DEV Community

Cover image for Connect Tableau with R – Get beauty with power!
Dipti M
Dipti M

Posted on

Connect Tableau with R – Get beauty with power!

Tableau, as we all know, is the go-to tool for visualization, today. R is an open-source statistical language used by academicians, statisticians, data analysts and data scientists to develop machine learning models. R’s success must be owed to the power of its packages.
Why connect Tableau with R?
An analytics tool can generate enormous value if it has the following aspects:
a user-friendly interface for a business user &
scope and power to run different analyses and deliver the results to the interface in an easily interpretable way for the business user to understand and take decisions.
Tableau can be used to develop beautiful dashboards which can serve as a very good user interface. R can be used to develop and run complex machine learning models, behind the hood, whose results can be displayed in Tableau dashboards in an easily interpretable way.
In short, by linking Tableau and R, you are giving the business users the opportunity to create enormous business value by running and analyzing the results of complex machine learning models without even requiring them to write a single line of code in R!
How to connect Tableau with R?
Install Rserve package and run Rserve command by typing the following lines in your R console:
install.packages("Rserve")
Rserve()
Now, R should print ‘Starting Rserve...’. If you got this, then R is reaching out to Tableau for connecting.
Open Tableau & click on Help > Settings & Performance > Manage External Service Connections.
In the dialog box that opens, choose ‘localhost’ for Server and type ‘6311’ for Port.
Then, click on Test Connection
Now, you should get a dialog box stating, ‘Successfully connected to the R serve service’. If you got this, you are all set to use the power of R from within Tableau.
Objective of this article
To create a Tableau dashboard where a wholesale business executive can segment his customers using clustering algorithms in R and visualize the results of different segments to find patterns which are useful to make business decisions like providing incentives, discounts, etc. for his B2B customers.
Dataset used
The dataset for this can be downloaded in CSV format from UCI Machine Learning repository by clicking on ‘Data Folder’ link at the top left of the page.
Designing a Customer Segmentation dashboard in Tableau
Loading data into Tableau
In this dataset, each row contains details about a customer of the Wholesaler regarding his channel, Region and the dollar amount spent by him on different product categories.
Open the CSV file, add a column named ‘Customer ID’ and fill it from 1 to 440.
Connect to the CSV file using the ‘Text File’ option in Tableau and you should see the below screen in your Tableau worksheet.

Creating Parameters
Let’s cluster users based on their spending in different categories using k-means clustering algorithm. K-means algorithm requires input regarding the number of clusters to be formed. Let’s give this option to the user who is going to use the dashboard by creating a Tableau parameter. To do that, right click on the Measures pane and click on ‘Create Parameter’. Fill the Create Parameter dialog box with details as shown below and click OK.
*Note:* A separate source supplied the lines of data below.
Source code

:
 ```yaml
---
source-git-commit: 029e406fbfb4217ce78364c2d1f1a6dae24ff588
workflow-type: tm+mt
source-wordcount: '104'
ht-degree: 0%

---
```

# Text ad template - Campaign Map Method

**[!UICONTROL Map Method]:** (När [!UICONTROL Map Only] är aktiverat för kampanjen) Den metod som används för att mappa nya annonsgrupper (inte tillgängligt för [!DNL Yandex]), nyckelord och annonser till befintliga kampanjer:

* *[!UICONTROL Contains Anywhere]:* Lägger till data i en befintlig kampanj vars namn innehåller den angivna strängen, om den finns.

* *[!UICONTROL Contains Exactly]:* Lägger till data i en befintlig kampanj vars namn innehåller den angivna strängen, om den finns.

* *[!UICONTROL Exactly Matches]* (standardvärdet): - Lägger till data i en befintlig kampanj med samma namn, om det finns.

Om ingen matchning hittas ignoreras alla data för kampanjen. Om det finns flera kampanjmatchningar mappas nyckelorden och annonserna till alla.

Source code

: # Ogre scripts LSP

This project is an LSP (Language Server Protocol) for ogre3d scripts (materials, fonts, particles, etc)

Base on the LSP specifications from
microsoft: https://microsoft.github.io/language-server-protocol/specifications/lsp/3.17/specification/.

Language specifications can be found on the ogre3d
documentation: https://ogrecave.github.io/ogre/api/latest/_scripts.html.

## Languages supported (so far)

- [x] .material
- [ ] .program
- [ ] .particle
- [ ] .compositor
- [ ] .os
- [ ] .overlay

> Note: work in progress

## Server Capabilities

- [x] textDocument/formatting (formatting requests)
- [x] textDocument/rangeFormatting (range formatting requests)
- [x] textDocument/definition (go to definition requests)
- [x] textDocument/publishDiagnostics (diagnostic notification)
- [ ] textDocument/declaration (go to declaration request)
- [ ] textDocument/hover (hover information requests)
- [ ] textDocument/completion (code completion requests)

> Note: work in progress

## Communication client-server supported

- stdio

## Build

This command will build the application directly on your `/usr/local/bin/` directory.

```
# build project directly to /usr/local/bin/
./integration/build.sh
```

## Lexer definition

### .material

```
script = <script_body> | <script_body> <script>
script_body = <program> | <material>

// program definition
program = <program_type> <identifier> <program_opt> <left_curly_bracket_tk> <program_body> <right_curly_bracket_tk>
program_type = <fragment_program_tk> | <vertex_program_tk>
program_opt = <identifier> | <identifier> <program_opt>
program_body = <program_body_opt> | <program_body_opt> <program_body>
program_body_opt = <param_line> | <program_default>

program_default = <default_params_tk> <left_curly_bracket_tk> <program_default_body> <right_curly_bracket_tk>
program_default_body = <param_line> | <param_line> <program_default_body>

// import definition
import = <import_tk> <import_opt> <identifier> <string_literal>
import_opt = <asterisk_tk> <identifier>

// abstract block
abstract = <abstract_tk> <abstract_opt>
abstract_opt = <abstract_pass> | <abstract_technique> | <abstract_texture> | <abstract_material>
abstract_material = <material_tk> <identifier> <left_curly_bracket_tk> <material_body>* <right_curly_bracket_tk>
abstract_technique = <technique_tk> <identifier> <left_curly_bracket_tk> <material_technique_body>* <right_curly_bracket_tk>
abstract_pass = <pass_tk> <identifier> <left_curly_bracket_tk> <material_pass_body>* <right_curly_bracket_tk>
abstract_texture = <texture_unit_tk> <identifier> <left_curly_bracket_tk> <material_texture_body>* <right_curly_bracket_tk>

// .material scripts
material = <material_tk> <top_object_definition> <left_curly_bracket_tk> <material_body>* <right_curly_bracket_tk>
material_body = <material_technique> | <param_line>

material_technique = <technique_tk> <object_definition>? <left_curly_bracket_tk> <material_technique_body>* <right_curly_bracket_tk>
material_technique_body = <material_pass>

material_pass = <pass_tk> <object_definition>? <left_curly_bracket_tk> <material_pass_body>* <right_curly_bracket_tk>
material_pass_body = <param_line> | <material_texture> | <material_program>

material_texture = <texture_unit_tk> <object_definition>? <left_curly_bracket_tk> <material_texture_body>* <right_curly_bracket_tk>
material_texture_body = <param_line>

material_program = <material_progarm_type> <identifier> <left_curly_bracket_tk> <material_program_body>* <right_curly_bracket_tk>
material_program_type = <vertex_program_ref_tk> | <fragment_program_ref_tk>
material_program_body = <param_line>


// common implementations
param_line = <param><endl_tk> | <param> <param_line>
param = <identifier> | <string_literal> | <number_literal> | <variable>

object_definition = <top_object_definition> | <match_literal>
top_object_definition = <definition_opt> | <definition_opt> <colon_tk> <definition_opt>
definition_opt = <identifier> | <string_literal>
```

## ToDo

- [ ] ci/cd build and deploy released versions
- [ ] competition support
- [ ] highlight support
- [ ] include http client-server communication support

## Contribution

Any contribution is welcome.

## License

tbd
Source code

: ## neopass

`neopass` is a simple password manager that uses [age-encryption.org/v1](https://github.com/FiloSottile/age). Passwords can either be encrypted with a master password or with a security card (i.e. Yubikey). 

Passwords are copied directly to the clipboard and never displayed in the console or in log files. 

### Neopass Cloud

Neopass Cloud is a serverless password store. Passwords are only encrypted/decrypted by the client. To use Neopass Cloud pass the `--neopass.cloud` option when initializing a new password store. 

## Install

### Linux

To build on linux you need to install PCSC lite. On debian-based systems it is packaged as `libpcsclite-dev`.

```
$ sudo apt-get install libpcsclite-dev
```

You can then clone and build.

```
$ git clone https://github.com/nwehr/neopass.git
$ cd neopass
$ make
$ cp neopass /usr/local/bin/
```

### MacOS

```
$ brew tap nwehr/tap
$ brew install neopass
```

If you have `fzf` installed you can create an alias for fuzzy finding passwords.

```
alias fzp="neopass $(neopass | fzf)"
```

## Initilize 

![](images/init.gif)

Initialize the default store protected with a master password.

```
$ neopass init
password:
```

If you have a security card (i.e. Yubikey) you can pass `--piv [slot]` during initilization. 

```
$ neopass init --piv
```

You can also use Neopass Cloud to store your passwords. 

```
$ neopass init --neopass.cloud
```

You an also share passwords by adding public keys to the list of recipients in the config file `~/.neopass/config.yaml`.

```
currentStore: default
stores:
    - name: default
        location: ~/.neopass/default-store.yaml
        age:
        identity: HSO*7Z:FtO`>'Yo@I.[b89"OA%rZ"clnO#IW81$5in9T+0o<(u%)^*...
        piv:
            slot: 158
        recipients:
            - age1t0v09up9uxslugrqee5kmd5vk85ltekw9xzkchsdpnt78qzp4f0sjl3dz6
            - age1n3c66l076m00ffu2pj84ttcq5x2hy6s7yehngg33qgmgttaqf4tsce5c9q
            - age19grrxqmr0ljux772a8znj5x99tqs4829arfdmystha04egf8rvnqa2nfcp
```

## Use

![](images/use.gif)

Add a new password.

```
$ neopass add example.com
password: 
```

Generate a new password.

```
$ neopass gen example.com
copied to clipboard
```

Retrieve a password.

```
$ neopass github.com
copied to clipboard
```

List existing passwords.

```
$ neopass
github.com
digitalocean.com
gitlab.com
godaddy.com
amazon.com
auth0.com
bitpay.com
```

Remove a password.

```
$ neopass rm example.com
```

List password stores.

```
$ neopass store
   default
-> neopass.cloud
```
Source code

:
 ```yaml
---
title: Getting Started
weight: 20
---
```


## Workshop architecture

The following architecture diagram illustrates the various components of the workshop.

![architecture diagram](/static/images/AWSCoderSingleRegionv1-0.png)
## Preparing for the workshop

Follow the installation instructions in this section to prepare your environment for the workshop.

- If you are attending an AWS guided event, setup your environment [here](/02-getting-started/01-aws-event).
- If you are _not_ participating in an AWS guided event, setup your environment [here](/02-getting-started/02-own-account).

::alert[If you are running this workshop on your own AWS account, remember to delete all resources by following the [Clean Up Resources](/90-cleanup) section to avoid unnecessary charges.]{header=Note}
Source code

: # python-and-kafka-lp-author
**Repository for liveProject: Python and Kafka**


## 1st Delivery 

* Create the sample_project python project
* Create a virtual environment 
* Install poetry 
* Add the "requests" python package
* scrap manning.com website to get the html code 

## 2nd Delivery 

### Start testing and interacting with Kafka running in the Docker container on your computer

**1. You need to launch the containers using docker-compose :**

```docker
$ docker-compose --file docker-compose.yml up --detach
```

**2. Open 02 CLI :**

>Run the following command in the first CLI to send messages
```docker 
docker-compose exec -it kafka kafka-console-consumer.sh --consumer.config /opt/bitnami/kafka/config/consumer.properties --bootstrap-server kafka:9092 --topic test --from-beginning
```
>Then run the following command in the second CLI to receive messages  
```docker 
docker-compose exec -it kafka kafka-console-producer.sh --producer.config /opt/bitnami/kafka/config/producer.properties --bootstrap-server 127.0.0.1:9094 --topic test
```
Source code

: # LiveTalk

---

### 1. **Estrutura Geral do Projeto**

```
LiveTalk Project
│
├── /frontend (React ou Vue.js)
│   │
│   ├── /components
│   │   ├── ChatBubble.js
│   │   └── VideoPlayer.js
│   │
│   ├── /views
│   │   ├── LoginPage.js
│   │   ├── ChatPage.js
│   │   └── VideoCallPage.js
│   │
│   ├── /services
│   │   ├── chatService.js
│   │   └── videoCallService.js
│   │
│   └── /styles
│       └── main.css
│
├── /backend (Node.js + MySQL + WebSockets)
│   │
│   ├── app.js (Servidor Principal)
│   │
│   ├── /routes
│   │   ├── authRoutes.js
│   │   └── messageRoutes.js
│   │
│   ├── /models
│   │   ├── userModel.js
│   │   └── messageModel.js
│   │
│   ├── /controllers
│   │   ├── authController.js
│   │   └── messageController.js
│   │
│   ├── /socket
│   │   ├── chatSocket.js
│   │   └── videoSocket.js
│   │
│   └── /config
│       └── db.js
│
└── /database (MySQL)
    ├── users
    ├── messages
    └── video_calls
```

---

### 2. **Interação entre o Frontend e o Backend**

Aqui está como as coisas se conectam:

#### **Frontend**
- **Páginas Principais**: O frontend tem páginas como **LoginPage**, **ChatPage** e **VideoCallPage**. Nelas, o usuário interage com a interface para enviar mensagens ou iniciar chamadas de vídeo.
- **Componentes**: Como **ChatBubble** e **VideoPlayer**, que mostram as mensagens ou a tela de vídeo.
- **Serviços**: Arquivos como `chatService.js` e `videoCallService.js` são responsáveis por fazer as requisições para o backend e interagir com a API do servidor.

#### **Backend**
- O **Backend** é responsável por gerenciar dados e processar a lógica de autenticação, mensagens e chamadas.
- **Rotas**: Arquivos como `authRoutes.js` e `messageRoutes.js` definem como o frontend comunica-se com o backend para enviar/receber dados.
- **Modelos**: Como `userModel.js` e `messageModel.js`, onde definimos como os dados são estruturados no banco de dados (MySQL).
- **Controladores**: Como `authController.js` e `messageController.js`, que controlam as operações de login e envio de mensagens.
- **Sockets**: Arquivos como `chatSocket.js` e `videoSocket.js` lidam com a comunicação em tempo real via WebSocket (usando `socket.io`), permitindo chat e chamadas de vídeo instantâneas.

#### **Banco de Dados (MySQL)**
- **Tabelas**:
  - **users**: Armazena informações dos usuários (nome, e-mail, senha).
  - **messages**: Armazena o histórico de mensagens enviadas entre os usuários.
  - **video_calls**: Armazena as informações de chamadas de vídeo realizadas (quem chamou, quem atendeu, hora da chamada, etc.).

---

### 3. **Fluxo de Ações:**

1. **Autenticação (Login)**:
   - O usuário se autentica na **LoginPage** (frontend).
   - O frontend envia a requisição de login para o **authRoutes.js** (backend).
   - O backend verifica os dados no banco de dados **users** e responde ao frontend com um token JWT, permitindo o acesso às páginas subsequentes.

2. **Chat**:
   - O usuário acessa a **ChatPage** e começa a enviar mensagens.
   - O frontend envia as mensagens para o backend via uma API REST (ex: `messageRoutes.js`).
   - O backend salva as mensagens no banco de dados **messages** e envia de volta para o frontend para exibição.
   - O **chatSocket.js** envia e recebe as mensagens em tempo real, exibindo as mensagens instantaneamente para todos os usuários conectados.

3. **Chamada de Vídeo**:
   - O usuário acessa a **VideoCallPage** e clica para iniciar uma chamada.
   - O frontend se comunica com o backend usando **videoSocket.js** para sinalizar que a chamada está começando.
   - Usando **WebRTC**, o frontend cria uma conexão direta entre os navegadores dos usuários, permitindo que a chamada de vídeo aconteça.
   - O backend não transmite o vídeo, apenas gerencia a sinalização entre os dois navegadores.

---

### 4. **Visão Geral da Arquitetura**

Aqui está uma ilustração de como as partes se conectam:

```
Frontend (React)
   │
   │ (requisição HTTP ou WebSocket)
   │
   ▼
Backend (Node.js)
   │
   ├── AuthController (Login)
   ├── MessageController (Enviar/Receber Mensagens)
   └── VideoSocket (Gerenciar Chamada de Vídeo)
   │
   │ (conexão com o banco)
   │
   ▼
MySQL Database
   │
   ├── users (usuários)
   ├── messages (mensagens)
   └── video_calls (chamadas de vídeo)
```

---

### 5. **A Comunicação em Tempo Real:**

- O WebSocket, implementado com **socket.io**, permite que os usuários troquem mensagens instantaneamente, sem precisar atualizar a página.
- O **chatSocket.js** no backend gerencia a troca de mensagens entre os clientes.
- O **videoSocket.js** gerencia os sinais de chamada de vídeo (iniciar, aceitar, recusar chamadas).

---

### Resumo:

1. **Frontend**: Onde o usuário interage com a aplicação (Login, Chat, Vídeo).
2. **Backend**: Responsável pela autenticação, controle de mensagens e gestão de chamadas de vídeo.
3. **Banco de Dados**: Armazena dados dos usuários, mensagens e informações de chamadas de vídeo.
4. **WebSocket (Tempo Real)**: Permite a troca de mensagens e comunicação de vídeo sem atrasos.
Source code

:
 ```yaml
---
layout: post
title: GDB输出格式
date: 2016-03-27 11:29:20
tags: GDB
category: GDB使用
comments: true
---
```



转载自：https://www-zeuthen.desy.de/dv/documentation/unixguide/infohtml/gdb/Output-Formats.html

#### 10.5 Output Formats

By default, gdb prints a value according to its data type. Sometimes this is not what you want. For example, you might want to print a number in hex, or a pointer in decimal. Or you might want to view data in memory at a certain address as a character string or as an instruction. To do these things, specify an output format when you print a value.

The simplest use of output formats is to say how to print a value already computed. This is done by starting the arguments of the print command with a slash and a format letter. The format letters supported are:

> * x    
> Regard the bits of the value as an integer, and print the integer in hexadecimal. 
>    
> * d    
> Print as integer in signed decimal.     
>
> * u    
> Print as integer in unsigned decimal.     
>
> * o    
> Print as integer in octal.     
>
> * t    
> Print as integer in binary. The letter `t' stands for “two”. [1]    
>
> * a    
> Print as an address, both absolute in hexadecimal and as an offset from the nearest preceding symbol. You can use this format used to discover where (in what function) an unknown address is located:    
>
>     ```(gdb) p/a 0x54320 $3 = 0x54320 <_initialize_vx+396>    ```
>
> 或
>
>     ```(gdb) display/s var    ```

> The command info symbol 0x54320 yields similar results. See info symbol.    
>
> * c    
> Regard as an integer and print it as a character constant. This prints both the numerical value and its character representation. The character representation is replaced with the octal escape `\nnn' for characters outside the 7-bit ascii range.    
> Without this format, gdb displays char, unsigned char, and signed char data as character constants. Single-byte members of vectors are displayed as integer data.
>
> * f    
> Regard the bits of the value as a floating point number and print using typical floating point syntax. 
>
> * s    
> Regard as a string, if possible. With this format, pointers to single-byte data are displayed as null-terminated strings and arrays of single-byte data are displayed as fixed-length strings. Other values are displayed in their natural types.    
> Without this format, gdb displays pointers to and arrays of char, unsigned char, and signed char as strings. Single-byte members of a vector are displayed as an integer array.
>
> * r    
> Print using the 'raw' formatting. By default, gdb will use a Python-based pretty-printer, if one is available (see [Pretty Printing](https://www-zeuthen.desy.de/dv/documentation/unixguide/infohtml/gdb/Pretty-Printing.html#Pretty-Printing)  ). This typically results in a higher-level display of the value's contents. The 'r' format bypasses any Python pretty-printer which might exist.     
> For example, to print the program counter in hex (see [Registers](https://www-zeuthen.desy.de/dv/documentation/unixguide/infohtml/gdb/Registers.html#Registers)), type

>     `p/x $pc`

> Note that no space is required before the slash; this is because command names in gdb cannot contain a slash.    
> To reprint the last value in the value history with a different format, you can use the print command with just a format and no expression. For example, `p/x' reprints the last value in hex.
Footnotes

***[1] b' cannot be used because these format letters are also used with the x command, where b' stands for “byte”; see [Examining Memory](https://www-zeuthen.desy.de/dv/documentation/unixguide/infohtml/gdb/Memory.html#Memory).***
Right click on the newly created ‘Centers’ parameter and select ‘Show Parameter Control’ and set Centers value to 5.
For our results to be reproducible, we need to ‘set seed’ in R. The seed defines the random numbers generated that are used in the algorithms. So, whenever we set the same seed and run a model, we would get the same results. Let us give this option of defining the seed also to our user by creating a parameter as follows:

Right click on the newly created ‘Seed’ parameter and select ‘Show Parameter Control’ and set seed value to 500. Now, your screen should look like this:

SCRIPT functions to receive data from R
Now, to segment customers into different clusters, we are going to pass data to R, cluster it and get the results back in a Calculated Field that can be used in Tableau Visualizations. Tableau has four scripting functions which are related to the type of data they would receive from the external service Tableau is connected to. They are SCRIPT_REAL, SCRIPT_INT, SCRIPT_BOOL & SCRIPT_STR.
The syntax of a Script function is as follows:
SCRIPT_XXX (‘code to be executed as string’, argument 1, argument2, etc.)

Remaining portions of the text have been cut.